Agot AI, a startup that equips restaurant kitchens with its suite of camera and computer vision software systems to help improve various efficiencies and to help identify potential mistakes in food orders, announced it added an additional $2 million to its seed round. It now brings the Pittsburgh-based company's total raised capital to more than $17 million to date since its founding in 2019 by Evan DeSantola and Alex Litzenberger.

Continental Grain Co.'s venture arm — Conti Ventures, the Kitchen Fund, Grit Ventures and Yum! Brands are listed as the startup's main investors in the round, which have now put a combined $12 million into the company alone. Agot said a partnership with Louisville, Kentucky-based Yum! Brands (NYSE: YUM), which owns KFC, Pizza Hut and Taco Bell, among others, will see the restaurant company expand Agot's technology into around 100 restaurants nationwide pending the success of Agot's pilot program with Yum!, which is currently taking place across 20 locations.

Agot AI, named a Pittsburgh Inno Startup to Watch in 2022, said it plans to use the additional funding to continue growing out its team and to expand its pilot programs at some of the largest QSR (Quick Service Restaurant) companies in the world. It's also looking to add features to its product offering, including ones that are designed to improve customer and employee experiences across all areas of a restaurant.

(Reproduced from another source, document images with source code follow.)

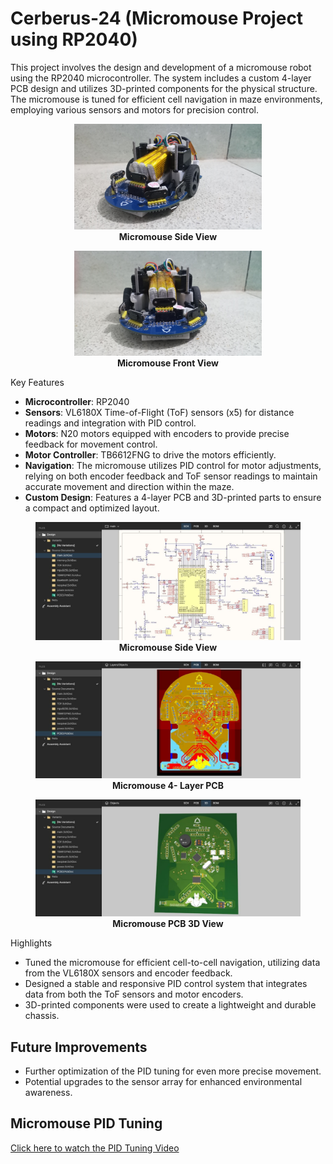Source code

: # Cerberus-24 (Micromouse Project using RP2040)

This project involves the design and development of a micromouse robot using the RP2040 microcontroller. The system includes a custom 4-layer PCB design and utilizes 3D-printed components for the physical structure. The micromouse is tuned for efficient cell navigation in maze environments, employing various sensors and motors for precision control.

<div align="center">
  <figure>
    <img src="img/front1.jpeg" alt="Micromouse Side View" width="300"/>
    <figcaption><b>Micromouse Side View</b></figcaption>
  </figure>
  
  <figure>
    <img src="img/front.jpeg" width="300"/>
    <figcaption><b>Micromouse Front View</b></figcaption>
  </figure>
</div

## Key Features
- **Microcontroller**: RP2040
- **Sensors**: VL6180X Time-of-Flight (ToF) sensors (x5) for distance readings and integration with PID control.
- **Motors**: N20 motors equipped with encoders to provide precise feedback for movement control.
- **Motor Controller**: TB6612FNG to drive the motors efficiently.
- **Navigation**: The micromouse utilizes PID control for motor adjustments, relying on both encoder feedback and ToF sensor readings to maintain accurate movement and direction within the maze.
- **Custom Design**: Features a 4-layer PCB and 3D-printed parts to ensure a compact and optimized layout.

<div align="center">
  <figure>
    <img src="img/schematic.jpeg" alt="Micromouse Main Schematic" width="600"/>
    <figcaption><b>Micromouse Side View</b></figcaption>
  </figure>
  
  <figure>
    <img src="img/layers.jpeg" width="600"/>
    <figcaption><b>Micromouse 4- Layer PCB</b></figcaption>
  </figure>

  <figure>
    <img src="img/3dview.jpeg" width="600"/>
    <figcaption><b>Micromouse PCB 3D View</b></figcaption>
  </figure>

</div

## Highlights
- Tuned the micromouse for efficient cell-to-cell navigation, utilizing data from the VL6180X sensors and encoder feedback.
- Designed a stable and responsive PID control system that integrates data from both the ToF sensors and motor encoders.
- 3D-printed components were used to create a lightweight and durable chassis.
  
## Future Improvements
- Further optimization of the PID tuning for even more precise movement.
- Potential upgrades to the sensor array for enhanced environmental awareness.

## Micromouse PID Tuning

[Click here to watch the PID Tuning Video](vid/pidtuning.mp4)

"Our initial product focused primarily on order accuracy for to-go orders," DeSantola, Agot's CEO, said in a release. "But as we worked closely with our pilot brands, we found that there were many ways to improve customer and employee experiences for in-house dining, drive-thru and real-time back of house analytics."

DeSantola and Litzenberger founded the company while attending Carnegie Mellon University two years ago. They wanted to find a way to streamline and reduce mistakes in the QSR industry after experiencing a few too many of their own as customers themselves.

The startup’s technology uses cameras that can be converted into sensors capable of collecting data to monitor and track the various stages of food preparedness. Its Kitchen Awareness and Interventional Order Accuracy technologies track an order throughout its journey — from being placed online or in a drive-thru all the way to the customer’s pickup — all while constantly monitoring items as they’re prepared, which gives it the capability to alert line workers of any needed corrections.

Agot employs nearly 40 workers and maintains its headquarters out of Wilkinsburg.